The Bloomberg news agency quoted Violeta Klyviene, a senior analyst at Danske Bank A/S, saying that Latvia was very close to meeting the requirements for adopting the euro.
Klyviene said the country’s inflation, debt and budget deficit already met membership criteria, leaving only requirements on long-term interest rates that are “more a formality than a real obstacle”.
Simon O’Connor, the spokesperson for EU Economic and Monetary Affairs Commissioner Olli Rehn, told EurActiv that the most recent assessment of Latvia's progress towards eurozone membership is set out in the last convergence report, published at the end of May 2012.

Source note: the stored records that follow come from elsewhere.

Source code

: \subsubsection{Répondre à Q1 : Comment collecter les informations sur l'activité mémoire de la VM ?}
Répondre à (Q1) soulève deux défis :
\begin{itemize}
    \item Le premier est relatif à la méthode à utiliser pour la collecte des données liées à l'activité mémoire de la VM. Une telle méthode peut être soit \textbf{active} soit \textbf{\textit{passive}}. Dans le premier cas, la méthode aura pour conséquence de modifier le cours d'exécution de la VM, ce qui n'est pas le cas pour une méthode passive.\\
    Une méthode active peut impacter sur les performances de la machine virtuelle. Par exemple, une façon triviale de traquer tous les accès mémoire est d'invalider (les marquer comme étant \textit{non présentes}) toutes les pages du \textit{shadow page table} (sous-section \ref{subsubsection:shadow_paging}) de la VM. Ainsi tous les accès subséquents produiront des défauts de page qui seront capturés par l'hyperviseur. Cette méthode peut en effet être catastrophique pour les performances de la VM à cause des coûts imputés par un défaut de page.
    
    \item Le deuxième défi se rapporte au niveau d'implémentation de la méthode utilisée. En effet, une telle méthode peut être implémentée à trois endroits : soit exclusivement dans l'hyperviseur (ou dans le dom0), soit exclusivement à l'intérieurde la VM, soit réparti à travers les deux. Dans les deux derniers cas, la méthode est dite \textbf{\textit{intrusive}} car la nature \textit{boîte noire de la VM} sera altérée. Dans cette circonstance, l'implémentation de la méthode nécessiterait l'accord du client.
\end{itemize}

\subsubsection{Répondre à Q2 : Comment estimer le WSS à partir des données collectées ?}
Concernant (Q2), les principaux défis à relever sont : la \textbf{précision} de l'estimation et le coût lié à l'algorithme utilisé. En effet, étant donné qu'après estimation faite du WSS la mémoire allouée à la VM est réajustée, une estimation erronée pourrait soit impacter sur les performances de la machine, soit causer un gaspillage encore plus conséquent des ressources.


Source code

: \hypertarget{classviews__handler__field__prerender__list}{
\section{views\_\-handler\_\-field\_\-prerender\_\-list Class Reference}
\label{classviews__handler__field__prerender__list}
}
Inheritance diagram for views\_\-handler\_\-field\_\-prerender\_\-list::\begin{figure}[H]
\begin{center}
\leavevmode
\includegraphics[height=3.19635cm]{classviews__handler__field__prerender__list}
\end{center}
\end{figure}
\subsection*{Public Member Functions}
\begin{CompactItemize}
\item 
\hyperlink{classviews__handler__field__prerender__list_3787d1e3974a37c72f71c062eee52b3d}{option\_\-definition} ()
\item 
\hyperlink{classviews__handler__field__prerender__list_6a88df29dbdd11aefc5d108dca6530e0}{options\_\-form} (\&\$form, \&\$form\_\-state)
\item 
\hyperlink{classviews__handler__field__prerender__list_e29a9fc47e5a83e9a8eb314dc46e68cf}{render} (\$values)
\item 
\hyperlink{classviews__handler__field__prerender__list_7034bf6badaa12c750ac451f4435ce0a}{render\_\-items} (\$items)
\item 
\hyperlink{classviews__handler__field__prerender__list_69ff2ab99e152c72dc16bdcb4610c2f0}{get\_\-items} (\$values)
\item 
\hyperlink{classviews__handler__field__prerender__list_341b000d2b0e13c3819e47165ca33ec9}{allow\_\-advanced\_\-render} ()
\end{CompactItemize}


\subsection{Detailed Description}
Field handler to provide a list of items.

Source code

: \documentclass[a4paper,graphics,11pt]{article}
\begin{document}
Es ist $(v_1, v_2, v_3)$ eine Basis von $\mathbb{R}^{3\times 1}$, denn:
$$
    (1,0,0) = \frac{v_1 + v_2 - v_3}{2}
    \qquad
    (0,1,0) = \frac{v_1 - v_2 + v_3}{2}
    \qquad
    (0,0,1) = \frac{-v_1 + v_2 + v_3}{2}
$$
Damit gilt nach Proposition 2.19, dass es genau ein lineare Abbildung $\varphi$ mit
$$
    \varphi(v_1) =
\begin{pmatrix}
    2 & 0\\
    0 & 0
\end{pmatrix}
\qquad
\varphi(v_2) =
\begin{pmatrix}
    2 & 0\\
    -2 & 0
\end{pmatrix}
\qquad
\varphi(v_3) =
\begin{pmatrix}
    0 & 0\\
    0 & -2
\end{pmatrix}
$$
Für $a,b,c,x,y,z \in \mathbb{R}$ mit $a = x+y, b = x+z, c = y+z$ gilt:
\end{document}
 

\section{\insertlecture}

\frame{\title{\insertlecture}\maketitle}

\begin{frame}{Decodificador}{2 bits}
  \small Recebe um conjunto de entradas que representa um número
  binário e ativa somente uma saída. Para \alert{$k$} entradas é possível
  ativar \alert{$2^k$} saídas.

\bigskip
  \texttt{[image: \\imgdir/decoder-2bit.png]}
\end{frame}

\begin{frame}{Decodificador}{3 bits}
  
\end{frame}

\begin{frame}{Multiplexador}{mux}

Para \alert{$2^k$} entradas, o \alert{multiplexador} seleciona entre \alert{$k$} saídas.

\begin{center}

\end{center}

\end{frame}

The report, he said, concluded that none of the eight countries surveyed - Bulgaria, the Czech Republic, Latvia, Lithuania, Hungary, Poland, Romania and Sweden - fulfils all conditions for adopting the euro. Latvia did not fulfil the criterion on price stability and the criterion on public finances, the spokesperson said.
Although there is no obligation to publish another report in 2013 (these reports are in principle published every two years), Latvia can request that the Commission to undertake an extraordinary assessment outside of the two-year cycle, if it feels it meets the convergence criteria, O’Connor said. He added that Latvia would need to make such a request if it wished to adopt the euro in 2014.
Of the 10 countries that joined the EU in 2004, Slovenia was the first to adopt the euro in 2007, followed by Cyprus and Malta in 2008, Slovakia in 2009 and Estonia in 2011.